• YOUR INSTRUCTIONS: Your answer should consist of the lines in the listing that hold "ListNode".

• RECORDS SHOWN:
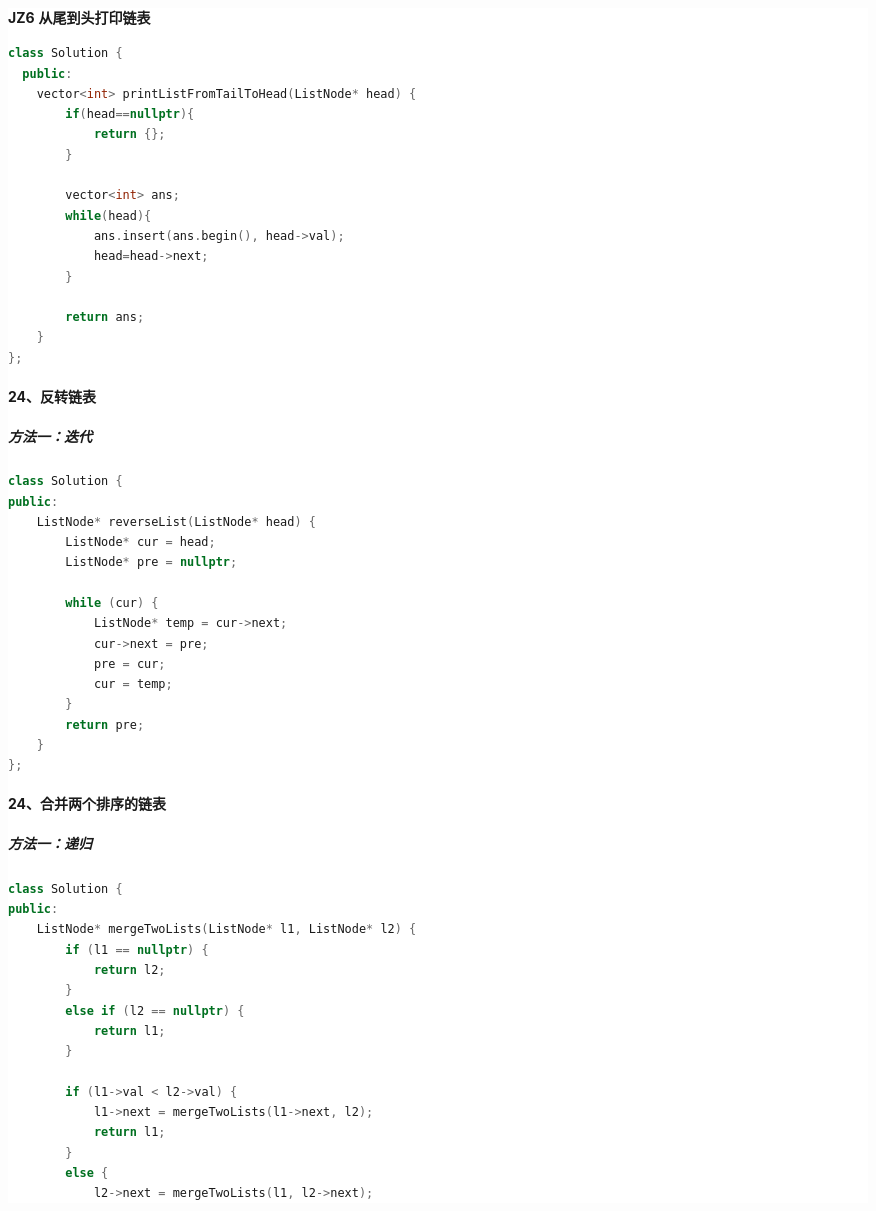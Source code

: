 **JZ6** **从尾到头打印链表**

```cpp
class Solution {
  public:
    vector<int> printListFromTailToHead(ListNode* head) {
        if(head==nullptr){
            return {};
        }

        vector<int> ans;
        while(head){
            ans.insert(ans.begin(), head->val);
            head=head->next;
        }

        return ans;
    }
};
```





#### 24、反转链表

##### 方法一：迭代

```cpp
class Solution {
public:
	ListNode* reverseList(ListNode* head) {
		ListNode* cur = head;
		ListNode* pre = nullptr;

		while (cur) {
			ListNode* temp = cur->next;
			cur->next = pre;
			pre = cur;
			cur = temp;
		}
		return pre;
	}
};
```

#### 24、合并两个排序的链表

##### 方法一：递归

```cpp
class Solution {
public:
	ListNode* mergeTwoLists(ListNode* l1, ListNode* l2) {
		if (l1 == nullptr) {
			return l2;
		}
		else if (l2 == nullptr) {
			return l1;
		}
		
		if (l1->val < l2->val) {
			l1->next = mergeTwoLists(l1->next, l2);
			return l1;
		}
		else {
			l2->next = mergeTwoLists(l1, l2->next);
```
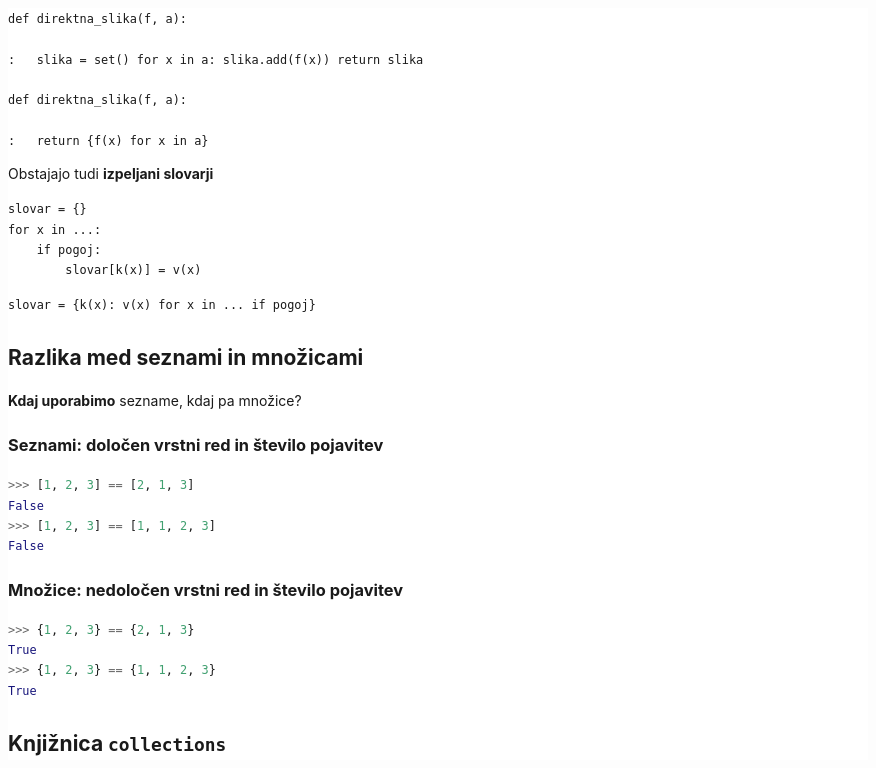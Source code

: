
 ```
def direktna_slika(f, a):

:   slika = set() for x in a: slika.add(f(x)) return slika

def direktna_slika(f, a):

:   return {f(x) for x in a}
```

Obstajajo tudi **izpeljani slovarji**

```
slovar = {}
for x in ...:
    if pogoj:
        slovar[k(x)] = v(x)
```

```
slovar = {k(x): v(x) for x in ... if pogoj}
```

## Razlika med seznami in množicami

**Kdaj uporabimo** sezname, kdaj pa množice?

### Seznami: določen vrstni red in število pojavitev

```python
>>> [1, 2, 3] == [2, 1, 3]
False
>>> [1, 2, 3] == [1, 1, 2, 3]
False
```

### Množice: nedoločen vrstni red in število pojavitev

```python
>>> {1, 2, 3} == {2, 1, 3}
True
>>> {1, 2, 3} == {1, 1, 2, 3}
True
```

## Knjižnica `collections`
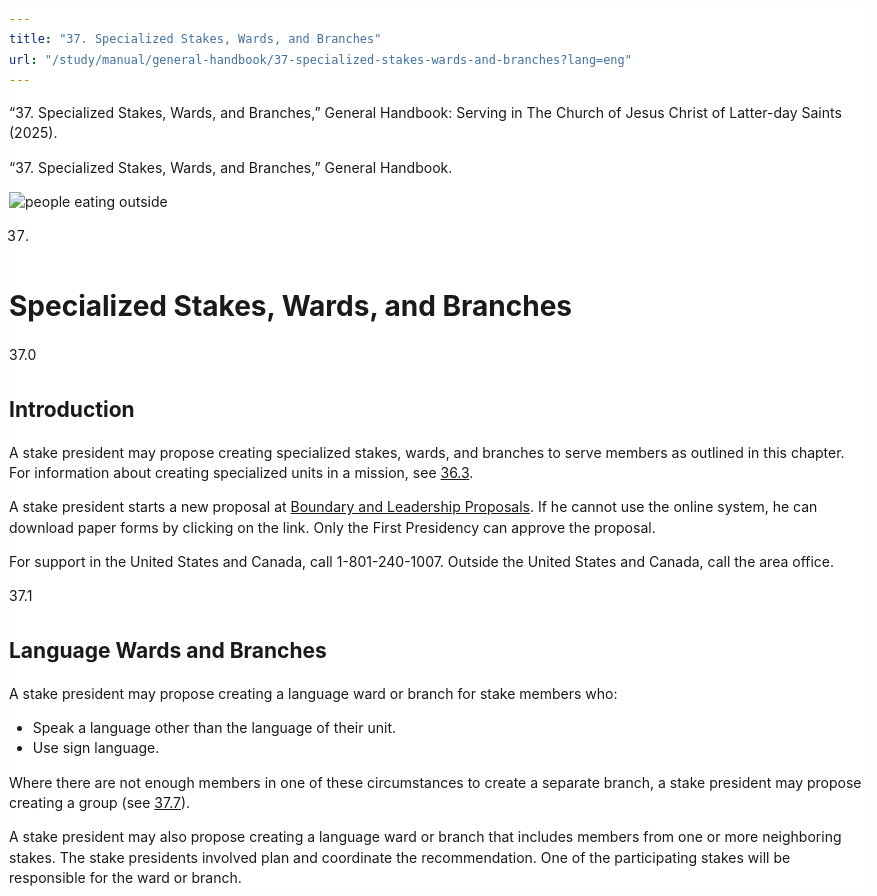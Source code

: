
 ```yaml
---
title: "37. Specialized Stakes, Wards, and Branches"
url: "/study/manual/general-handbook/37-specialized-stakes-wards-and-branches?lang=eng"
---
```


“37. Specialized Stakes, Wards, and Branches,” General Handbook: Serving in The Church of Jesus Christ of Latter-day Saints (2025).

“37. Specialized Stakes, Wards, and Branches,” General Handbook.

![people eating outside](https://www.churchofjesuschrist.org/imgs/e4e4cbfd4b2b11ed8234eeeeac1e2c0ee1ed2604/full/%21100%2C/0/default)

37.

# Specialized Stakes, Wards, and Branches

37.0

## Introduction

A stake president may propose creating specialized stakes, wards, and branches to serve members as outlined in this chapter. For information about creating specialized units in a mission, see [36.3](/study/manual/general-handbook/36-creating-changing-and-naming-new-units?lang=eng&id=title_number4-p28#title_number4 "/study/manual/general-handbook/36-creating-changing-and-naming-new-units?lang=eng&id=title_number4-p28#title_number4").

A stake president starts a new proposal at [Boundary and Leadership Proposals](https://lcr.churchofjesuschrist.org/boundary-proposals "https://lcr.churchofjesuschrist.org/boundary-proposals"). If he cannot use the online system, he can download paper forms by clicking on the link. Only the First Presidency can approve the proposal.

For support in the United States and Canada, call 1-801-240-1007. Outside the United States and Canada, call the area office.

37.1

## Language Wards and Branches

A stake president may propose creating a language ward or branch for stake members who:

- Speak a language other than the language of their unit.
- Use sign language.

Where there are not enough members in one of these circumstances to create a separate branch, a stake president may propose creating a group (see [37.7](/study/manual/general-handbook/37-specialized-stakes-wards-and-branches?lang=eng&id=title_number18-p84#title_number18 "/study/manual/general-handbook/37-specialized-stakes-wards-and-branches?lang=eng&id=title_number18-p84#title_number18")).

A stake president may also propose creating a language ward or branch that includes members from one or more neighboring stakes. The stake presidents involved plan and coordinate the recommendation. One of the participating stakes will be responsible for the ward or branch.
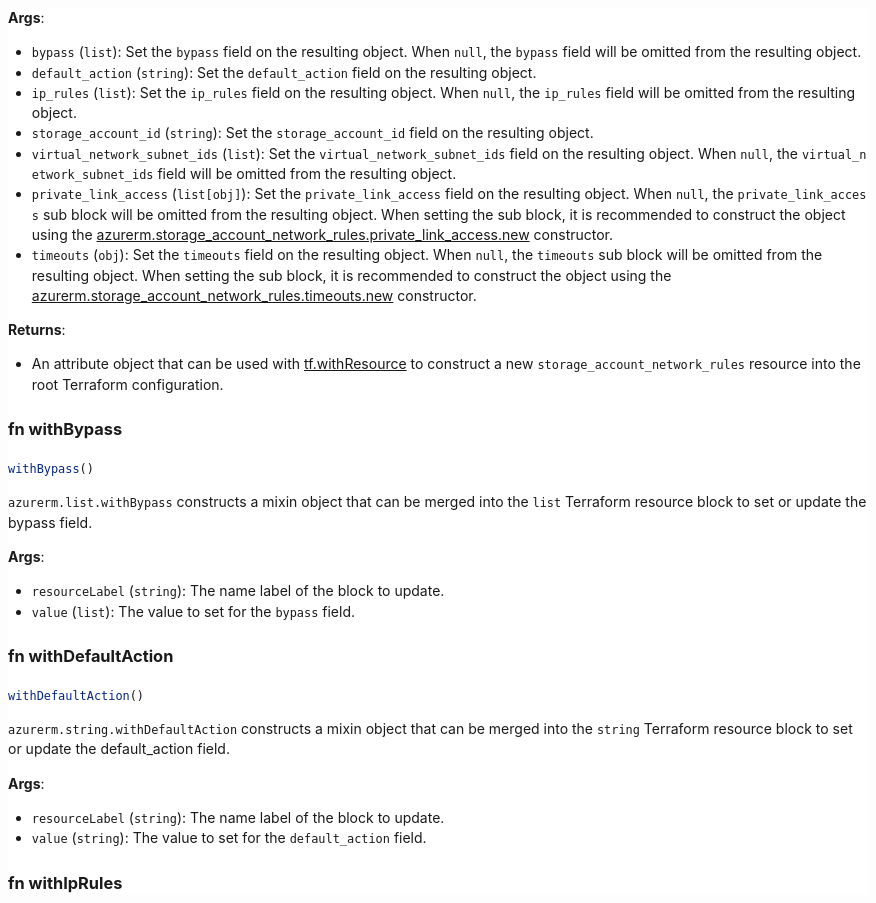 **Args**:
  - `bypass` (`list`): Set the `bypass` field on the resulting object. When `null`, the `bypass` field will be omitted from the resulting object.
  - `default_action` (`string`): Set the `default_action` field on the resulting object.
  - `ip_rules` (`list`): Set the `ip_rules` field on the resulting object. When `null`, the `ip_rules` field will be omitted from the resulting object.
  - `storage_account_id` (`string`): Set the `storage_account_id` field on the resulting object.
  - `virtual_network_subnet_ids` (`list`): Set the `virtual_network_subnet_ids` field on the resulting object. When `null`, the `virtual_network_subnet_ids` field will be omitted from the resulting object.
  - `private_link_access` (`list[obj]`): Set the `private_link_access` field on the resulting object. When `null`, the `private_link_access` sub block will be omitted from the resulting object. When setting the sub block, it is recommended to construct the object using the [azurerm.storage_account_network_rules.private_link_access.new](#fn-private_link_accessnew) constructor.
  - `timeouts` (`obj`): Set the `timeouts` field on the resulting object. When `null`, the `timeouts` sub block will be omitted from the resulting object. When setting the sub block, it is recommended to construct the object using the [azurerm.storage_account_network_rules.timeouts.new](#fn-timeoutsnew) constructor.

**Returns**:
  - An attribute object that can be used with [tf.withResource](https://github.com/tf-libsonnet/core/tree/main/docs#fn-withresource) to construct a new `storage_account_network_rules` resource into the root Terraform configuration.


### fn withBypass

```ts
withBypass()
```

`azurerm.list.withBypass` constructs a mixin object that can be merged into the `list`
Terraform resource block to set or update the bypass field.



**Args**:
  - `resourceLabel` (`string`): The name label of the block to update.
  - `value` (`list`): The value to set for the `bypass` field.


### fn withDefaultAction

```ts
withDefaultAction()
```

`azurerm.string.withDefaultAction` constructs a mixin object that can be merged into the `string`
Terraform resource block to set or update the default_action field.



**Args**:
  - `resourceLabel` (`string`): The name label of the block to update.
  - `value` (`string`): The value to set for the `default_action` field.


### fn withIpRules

• SOLUTION TO THIS PROBLEM:
    vector<int> printListFromTailToHead(ListNode* head) {
	ListNode* reverseList(ListNode* head) {
		ListNode* cur = head;
		ListNode* pre = nullptr;
			ListNode* temp = cur->next;
	ListNode* mergeTwoLists(ListNode* l1, ListNode* l2) {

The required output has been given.